Data records

━━━━━━━━━━━━━━━━━━━━

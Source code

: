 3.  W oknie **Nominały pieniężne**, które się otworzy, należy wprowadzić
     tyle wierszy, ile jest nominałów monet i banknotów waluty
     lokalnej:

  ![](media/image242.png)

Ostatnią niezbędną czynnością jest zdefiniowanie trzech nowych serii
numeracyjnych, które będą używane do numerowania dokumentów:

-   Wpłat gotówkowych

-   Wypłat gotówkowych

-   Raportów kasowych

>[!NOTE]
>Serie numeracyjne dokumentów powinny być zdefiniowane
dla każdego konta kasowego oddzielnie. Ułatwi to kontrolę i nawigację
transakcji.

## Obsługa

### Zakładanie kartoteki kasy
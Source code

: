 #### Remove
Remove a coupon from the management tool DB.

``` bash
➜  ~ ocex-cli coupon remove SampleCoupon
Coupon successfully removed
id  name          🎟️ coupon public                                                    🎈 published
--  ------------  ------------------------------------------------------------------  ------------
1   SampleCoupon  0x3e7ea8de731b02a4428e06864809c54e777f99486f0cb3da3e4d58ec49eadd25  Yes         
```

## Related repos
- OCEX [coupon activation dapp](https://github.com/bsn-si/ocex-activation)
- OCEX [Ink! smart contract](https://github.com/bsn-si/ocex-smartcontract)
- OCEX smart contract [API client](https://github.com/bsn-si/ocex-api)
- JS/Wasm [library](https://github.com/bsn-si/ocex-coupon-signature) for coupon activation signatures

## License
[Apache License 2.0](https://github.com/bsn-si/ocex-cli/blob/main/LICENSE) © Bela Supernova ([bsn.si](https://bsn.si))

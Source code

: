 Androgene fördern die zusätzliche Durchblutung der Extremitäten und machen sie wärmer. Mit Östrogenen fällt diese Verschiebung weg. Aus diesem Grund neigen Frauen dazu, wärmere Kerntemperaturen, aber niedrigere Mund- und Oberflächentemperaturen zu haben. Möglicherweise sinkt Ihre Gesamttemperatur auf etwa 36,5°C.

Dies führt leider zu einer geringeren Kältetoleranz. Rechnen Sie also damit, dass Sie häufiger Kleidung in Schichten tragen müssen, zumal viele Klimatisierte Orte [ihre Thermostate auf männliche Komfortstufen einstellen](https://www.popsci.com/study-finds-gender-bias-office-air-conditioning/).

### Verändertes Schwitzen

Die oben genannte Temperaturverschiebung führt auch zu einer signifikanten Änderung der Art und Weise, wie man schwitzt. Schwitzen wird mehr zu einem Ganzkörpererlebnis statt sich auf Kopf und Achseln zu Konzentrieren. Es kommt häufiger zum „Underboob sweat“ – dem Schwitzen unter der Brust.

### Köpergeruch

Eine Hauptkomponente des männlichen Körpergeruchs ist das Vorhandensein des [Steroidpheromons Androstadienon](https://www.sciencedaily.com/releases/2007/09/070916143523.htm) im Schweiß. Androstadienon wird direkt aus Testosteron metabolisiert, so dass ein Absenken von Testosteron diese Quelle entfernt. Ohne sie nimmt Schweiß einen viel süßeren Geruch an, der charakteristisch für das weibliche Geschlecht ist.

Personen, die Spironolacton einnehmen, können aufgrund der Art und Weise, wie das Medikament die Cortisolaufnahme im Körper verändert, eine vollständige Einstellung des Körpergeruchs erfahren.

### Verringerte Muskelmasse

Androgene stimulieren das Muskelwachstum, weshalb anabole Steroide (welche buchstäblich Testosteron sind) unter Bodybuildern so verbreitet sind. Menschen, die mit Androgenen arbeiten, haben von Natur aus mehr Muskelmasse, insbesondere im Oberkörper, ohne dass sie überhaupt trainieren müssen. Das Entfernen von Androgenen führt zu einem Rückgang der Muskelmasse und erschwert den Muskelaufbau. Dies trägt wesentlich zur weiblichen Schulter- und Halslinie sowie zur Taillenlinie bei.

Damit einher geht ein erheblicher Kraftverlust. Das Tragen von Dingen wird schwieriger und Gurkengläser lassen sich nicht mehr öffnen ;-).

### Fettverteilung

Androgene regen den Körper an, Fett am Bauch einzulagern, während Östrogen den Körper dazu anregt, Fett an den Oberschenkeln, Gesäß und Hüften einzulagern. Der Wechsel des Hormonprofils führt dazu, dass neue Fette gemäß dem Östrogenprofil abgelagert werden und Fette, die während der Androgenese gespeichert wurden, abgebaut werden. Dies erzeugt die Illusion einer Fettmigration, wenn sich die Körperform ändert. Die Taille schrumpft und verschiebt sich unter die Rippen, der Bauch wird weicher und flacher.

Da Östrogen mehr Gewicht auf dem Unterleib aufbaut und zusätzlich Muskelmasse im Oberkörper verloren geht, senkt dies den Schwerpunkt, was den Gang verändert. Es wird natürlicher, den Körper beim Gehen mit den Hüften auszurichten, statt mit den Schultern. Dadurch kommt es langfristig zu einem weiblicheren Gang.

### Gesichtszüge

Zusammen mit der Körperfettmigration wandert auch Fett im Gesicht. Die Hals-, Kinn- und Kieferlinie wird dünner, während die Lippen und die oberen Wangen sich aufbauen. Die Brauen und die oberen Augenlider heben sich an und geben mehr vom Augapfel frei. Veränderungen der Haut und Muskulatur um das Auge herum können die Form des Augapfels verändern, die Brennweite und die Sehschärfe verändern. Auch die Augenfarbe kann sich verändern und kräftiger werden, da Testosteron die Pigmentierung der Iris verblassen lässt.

━━━━━━━━━━━━━━━━━━━━

To do:
Copy out the lines above that hold the string "License".

Exercise result:
## License
[Apache License 2.0](https://github.com/bsn-si/ocex-cli/blob/main/LICENSE) © Bela Supernova ([bsn.si](https://bsn.si))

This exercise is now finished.